START Input data
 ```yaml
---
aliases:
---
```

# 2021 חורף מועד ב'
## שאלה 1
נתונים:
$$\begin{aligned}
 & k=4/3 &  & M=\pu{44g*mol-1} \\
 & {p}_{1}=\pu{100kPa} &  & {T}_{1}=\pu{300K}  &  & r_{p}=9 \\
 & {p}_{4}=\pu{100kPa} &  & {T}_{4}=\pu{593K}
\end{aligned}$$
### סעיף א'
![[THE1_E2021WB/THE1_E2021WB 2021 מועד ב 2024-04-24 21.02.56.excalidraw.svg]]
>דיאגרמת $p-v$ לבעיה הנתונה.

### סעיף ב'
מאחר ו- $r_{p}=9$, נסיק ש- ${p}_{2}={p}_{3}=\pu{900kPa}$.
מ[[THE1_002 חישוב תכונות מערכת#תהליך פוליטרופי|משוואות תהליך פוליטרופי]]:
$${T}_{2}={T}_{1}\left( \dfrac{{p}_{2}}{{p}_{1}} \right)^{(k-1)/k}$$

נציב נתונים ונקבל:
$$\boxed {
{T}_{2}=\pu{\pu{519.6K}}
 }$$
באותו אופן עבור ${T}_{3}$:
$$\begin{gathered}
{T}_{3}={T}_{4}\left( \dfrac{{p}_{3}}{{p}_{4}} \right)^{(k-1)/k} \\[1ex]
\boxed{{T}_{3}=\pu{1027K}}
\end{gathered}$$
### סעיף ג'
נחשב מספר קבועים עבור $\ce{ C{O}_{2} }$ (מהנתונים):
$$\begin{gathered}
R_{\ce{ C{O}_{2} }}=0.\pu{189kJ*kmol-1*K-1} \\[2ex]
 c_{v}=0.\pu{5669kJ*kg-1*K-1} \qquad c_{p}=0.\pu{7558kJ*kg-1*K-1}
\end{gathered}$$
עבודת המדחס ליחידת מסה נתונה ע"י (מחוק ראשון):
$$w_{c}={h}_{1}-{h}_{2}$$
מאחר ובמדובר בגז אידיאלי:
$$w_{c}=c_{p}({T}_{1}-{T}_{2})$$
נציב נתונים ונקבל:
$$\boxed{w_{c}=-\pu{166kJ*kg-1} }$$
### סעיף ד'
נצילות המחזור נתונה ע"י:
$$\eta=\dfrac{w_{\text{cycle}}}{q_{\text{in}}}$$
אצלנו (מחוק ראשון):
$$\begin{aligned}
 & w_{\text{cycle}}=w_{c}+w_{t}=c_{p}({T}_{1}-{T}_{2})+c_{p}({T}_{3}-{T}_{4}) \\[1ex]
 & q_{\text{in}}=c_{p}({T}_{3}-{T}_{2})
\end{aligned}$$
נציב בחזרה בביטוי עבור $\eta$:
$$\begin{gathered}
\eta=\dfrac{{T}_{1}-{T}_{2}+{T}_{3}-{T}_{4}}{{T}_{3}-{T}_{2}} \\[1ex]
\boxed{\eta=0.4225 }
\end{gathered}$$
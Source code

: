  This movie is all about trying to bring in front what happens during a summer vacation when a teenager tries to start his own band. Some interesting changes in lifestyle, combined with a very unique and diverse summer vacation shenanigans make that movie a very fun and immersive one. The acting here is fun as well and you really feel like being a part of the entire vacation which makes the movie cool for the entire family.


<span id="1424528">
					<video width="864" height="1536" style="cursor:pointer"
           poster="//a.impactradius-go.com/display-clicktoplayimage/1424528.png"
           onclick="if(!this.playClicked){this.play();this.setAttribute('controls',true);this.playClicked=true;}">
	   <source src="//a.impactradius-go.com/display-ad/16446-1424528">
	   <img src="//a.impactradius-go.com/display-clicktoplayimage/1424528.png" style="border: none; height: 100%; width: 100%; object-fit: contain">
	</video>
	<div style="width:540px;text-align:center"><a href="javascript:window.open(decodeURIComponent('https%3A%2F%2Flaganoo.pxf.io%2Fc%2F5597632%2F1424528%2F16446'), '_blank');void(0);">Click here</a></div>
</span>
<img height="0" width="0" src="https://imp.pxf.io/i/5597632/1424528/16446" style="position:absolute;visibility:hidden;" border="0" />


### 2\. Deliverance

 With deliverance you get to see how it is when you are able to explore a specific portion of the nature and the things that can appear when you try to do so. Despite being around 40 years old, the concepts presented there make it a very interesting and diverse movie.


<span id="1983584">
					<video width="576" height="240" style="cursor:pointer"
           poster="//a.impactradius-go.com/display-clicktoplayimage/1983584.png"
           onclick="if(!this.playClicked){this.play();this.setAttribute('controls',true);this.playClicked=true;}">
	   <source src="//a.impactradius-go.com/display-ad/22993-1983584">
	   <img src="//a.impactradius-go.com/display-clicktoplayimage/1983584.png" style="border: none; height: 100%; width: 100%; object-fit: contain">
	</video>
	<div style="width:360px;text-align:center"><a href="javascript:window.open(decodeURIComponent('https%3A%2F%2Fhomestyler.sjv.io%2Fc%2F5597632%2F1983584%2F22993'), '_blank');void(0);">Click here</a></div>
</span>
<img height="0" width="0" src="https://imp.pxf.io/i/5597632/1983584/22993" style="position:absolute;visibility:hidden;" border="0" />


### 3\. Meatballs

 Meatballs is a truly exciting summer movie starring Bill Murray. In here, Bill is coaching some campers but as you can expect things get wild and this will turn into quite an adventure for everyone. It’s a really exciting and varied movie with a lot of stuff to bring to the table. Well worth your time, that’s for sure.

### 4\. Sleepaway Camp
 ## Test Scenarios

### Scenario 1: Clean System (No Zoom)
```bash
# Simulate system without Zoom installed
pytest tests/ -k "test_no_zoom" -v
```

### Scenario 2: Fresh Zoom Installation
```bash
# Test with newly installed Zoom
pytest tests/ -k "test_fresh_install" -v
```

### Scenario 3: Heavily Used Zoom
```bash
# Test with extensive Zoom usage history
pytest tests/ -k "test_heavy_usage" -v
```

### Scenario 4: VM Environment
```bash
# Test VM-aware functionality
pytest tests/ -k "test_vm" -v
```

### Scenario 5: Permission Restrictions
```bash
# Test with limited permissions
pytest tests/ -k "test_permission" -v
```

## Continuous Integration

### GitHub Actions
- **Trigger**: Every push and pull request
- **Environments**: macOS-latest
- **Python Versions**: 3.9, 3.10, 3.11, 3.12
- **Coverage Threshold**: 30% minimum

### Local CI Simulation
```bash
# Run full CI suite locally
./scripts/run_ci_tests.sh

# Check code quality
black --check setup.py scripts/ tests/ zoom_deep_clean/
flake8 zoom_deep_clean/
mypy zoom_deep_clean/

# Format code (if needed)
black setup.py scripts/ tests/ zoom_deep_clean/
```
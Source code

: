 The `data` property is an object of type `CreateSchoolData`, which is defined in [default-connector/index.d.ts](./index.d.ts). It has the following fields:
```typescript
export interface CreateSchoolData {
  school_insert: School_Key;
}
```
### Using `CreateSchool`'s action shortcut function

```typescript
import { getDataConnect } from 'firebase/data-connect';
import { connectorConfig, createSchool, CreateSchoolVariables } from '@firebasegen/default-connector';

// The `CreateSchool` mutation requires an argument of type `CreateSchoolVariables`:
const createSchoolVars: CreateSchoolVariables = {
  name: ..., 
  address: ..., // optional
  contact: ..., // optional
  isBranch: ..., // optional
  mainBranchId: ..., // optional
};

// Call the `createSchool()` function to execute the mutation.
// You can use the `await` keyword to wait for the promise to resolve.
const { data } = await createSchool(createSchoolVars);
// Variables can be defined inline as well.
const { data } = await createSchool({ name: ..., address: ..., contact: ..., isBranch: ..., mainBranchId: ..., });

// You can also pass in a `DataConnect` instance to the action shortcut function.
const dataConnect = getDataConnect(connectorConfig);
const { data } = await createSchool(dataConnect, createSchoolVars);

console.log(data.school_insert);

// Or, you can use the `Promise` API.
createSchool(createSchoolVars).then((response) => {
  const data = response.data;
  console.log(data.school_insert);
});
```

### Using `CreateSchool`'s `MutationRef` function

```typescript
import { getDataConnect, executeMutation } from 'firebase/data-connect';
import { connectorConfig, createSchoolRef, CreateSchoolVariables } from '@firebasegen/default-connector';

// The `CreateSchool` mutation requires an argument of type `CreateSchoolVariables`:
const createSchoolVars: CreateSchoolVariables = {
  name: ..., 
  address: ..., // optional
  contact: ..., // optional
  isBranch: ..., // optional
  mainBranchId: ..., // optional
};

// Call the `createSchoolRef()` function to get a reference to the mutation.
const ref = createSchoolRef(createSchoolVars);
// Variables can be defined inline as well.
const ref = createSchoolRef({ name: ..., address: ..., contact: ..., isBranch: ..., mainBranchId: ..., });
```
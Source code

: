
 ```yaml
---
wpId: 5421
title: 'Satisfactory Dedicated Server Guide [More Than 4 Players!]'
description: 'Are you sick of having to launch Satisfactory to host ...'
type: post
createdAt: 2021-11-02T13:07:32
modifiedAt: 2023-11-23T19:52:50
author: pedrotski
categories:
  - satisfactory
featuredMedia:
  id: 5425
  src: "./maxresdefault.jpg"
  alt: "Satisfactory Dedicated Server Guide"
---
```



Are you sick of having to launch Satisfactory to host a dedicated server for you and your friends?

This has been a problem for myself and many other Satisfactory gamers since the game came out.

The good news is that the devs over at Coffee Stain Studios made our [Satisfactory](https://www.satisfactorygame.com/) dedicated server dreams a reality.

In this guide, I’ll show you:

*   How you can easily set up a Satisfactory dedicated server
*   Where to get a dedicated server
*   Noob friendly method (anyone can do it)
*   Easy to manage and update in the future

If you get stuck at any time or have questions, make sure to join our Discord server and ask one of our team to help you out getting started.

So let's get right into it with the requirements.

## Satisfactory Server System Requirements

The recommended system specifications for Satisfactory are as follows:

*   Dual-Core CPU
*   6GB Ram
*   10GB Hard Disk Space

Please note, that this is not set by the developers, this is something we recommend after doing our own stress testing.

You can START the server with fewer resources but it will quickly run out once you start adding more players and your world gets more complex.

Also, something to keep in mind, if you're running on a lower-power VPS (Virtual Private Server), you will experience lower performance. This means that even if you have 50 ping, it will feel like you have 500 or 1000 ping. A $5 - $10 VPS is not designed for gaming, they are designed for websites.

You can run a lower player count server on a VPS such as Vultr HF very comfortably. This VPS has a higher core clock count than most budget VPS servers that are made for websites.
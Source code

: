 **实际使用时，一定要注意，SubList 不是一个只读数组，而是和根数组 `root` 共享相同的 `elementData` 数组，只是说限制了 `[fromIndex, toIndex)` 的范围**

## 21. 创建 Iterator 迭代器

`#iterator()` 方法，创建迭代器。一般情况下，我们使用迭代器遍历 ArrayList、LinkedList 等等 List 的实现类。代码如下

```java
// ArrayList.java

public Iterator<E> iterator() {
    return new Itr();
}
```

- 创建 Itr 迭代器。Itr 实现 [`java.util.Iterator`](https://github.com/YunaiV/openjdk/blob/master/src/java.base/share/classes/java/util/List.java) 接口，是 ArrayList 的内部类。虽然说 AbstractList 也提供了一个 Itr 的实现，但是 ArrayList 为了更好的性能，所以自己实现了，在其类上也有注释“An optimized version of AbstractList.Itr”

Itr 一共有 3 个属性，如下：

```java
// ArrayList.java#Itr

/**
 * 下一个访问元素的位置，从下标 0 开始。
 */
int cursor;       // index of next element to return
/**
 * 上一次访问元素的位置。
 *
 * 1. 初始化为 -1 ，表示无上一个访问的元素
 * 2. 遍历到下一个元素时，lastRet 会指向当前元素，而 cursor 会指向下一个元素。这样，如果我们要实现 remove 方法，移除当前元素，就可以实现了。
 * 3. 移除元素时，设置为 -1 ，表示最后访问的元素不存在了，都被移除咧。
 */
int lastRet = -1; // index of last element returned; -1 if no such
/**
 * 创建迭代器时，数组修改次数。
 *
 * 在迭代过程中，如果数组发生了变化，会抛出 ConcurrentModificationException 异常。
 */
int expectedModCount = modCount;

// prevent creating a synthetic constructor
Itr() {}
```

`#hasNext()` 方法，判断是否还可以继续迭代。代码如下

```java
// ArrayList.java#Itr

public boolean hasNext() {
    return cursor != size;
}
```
END Input data
The response must contain each line above that holds the string "void".

• Exercise result
	<div style="width:540px;text-align:center"><a href="javascript:window.open(decodeURIComponent('https%3A%2F%2Flaganoo.pxf.io%2Fc%2F5597632%2F1424528%2F16446'), '_blank');void(0);">Click here</a></div>
	<div style="width:360px;text-align:center"><a href="javascript:window.open(decodeURIComponent('https%3A%2F%2Fhomestyler.sjv.io%2Fc%2F5597632%2F1983584%2F22993'), '_blank');void(0);">Click here</a></div>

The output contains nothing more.